The spectre of state terrorism raising its ugly head again looms over the country. The Brownshirts of the incumbent regime, as it were, are now free to operate alongside the police to crush anti-government protests. Old habits are said to die hard. Those violent characters were seen in action on 03 February night at Maradana, where a group of people staged a peaceful protest against the government over the widespread waste of public funds, abuse of power, suppression of democratic dissent, economic mismanagement and the resultant hardships.

It was unfortunate that on the eve of the 75th anniversary of the country’s Independence, which was celebrated on a grand scale with public funds, the people were denied their right to protest.

The UNP has a history of unleashing state terror to silence its political opponents. In fact, it has got this down to a fine art. It did not spare even upright judges and human rights lawyers in its heyday. Its goons targeted independent journalists, and their violence left thousands of people dead in the late 1980s. They would swoop on polling centres, and stuff ballot boxes with the police looking the other way. Some senior police officers would stoop so low as to kowtow to the UNP thugs like Gonawala Sunil and Soththi Upali!

The Rajapaksa regimes also have had goon squads, which killed their political enemies, torched media institutions, and rigged elections with impunity. Their goons were free to crush Opposition protests in full view of the police. Friday night’s attack at Maradana reminded us of an incident that took place on the Independence Day in 2011, when the thugs working for the then Rajapaksa government attacked a protest march conducted by the UNP in Borella. Everybody knew that the goons were led by Mervyn of Kelaniya but no action was taken against him. The UNP condemned the Rajapaksa government for suppressing the Opposition’s right to protest. In April 2022, when the pro-SLPP goons attacked the peaceful Galle Face protesters, UNP leader Ranil Wickremesinghe himself issued a statement, not only condemning the savage attack but also calling upon the entire government to resign. But he joined the repressive regime as its Prime Minister shortly afterwards! Today, the Rajapaksas and Wickremesinghe are cocking a snook at the people.

The fact that political stability is a prerequisite for economic recovery cannot be overstated. But the government does not seem keen to pacify the resentful people. What provokes the public into holding street protests is the government politicians’ cavalier attitude, cronyism, abuse of power, corruption and waste. Schools and hospitals are crying out for funds, but the government is spending public money on ceremonies, politicians’ junkets, etc. The SLPP and UNP are behaving as if they were deriving some perverse pleasure from people’s hardships. One wonders whether the ruling politicians are inflicting suffering on the people by way of punishment for rising against them. They robbed the country and bankrupted it and now they are trying to use its bankruptcy to stay in power without elections while suppressing people’s rights! What is playing out is like a gang of robbers punishing their victims with the help of the police and the armed forces!

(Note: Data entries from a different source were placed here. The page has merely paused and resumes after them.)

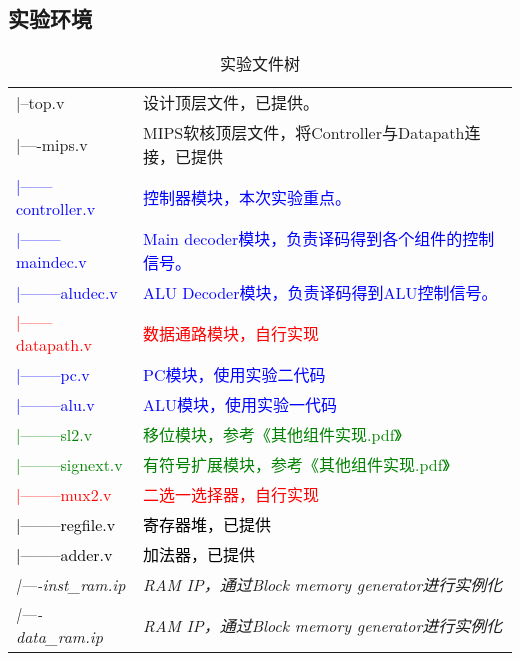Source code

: \subsection{实验环境}
\begin{table}[htbp]
    \centering
    \begin{tabular}{|l|l|}
        \hline
        |--top.v& 设计顶层文件，已提供。 \\
        |----mips.v & MIPS软核顶层文件，将Controller与Datapath连接，已提供 \\
        \textcolor{blue}{|------controller.v} &\textcolor{blue}{ 控制器模块，本次实验重点。} \\
        \textcolor{blue}{|--------maindec.v} & \textcolor{blue}{Main decoder模块，负责译码得到各个组件的控制信号。} \\
        \textcolor{blue}{|--------aludec.v} & \textcolor{blue}{ALU Decoder模块，负责译码得到ALU控制信号。}\\
        \textcolor{red}{|------datapath.v}& \textcolor{red}{数据通路模块，自行实现} \\
        \textcolor{blue}{|--------pc.v} & \textcolor{blue}{PC模块，使用实验二代码} \\
        \textcolor{blue}{|--------alu.v} & \textcolor{blue}{ALU模块，使用实验一代码} \\
        \textcolor{green}{|--------sl2.v} & \textcolor{green}{移位模块，参考《其他组件实现.pdf》} \\
        \textcolor{green}{|--------signext.v} & \textcolor{green}{有符号扩展模块，参考《其他组件实现.pdf》} \\
        \textcolor{red}{|--------mux2.v} & \textcolor{red}{二选一选择器，自行实现} \\
        \textcolor{black}{|--------regfile.v} & \textcolor{black}{寄存器堆，已提供} \\
        \textcolor{black}{|--------adder.v} & \textcolor{black}{加法器，已提供} \\
        \textit{|----inst\_ram.ip} & \textit{RAM IP，通过Block memory generator进行实例化}\\
        \textit{|----data\_ram.ip} & \textit{RAM IP，通过Block memory generator进行实例化}\\
        \hline
    \end{tabular}
    \caption{实验文件树}
    \label{tab:file_tree}
\end{table}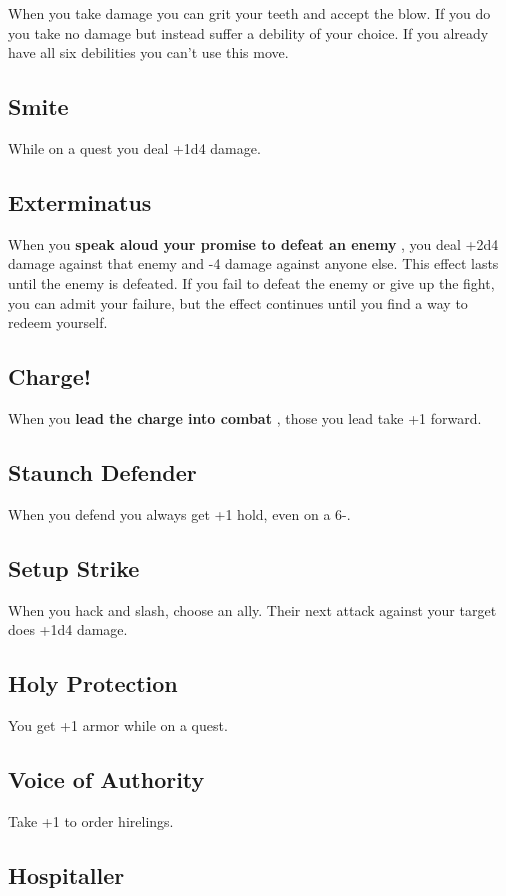 When you take damage you can grit your teeth and accept the blow. If you do you take no damage but instead suffer a debility of your choice. If you already have all six debilities you can't use this move.
\subsection{Smite}

While on a quest you deal +1d4 damage.
\subsection{Exterminatus}

When you \textbf{speak aloud your promise to defeat an enemy}
, you deal +2d4 damage against that enemy and -4 damage against anyone else. This effect lasts until the enemy is defeated. If you fail to defeat the enemy or give up the fight, you can admit your failure, but the effect continues until you find a way to redeem yourself.
\subsection{Charge!}

When you \textbf{lead the charge into combat}
, those you lead take +1 forward.
\subsection{Staunch Defender}

When you defend you always get +1 hold, even on a 6-.
\subsection{Setup Strike}

When you hack and slash, choose an ally. Their next attack against your target does +1d4 damage.
\subsection{Holy Protection}

You get +1 armor while on a quest.
\subsection{Voice of Authority}

Take +1 to order hirelings.
\subsection{Hospitaller}

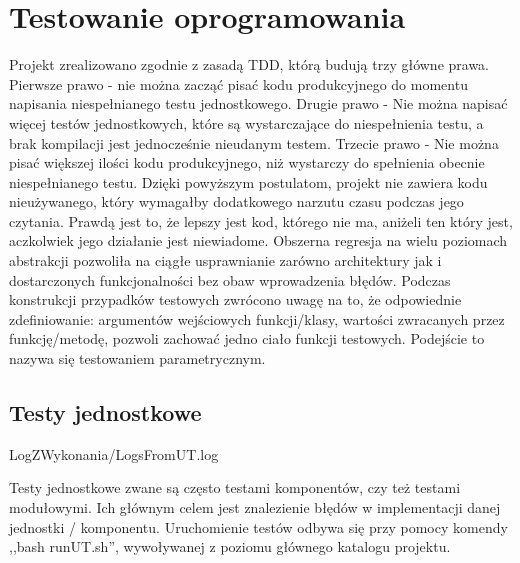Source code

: \chapter{Testowanie oprogramowania}
    Projekt zrealizowano zgodnie z zasadą TDD, którą budują trzy główne prawa.
    \newline
    Pierwsze prawo - nie można zacząć pisać kodu produkcyjnego do momentu napisania niespełnianego testu jednostkowego.
    \newline
    Drugie prawo - Nie można napisać więcej testów jednostkowych, które są wystarczające do niespełnienia testu, a brak kompilacji jest jednocześnie nieudanym testem.
    \newline
    Trzecie prawo - Nie można pisać większej ilości kodu produkcyjnego, niż wystarczy do spełnienia obecnie niespełnianego testu.\cite{martin2014czysty}
    \newline
    Dzięki powyższym postulatom, projekt nie zawiera kodu nieużywanego, który wymagałby dodatkowego narzutu czasu podczas jego czytania. Prawdą jest to, że lepszy jest kod,
    którego nie ma, aniżeli ten który jest, aczkolwiek jego działanie jest niewiadome. Obszerna regresja na wielu poziomach abstrakcji pozwoliła na ciągłe usprawnianie zarówno architektury
    jak i dostarczonych funkcjonalności bez obaw wprowadzenia błędów. Podczas konstrukcji przypadków testowych zwrócono uwagę na to, że odpowiednie zdefiniowanie: 
    argumentów wejściowych funkcji/klasy, wartości zwracanych przez funkcję/metodę, pozwoli zachować jedno ciało funkcji testowych. Podejście to nazywa się testowaniem parametrycznym.

    
\section{Testy jednostkowe}
    
    {LogZWykonania/LogsFromUT.log}
    
    Testy jednostkowe zwane są często testami komponentów, czy też testami modułowymi. Ich głównym celem jest znalezienie błędów w implementacji danej jednostki / komponentu.
    \cite{Testowanie}
    Uruchomienie testów odbywa się przy pomocy komendy ,,bash runUT.sh'', wywoływanej z poziomu głównego katalogu projektu.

The SLPP-UNP combine seems to be labouring under the delusion that it will be able to prevent another wave of political upheavals by crushing protests before they spread. Hence the deployment of thousands of police personnel at the drop of a hat. Let the government be warned that its strategy is bound to fail, and it is playing with fire. Public anger has already passed the tipping point, and the next wave of popular uprisings may be only a matter of time. When a tsunami of public anger makes landfall, there is no defence whatsoever for a repressive regime; the police and the military will not be able to defend it however pampered they may be.

Friday’s goon attacks at Maradana could be considered a dry run of what the government is planning to do on the day of the upcoming local government elections, which it cannot win. There is hardly anything that a beleaguered government that fears an election will not resort to avert a crushing defeat in midterm. The Election Commission, the Opposition, the media and election monitors should remain Argus-eyed. The SLPP local government politicians demonstrated what they were capable of when they took on the Galle Face protesters last year.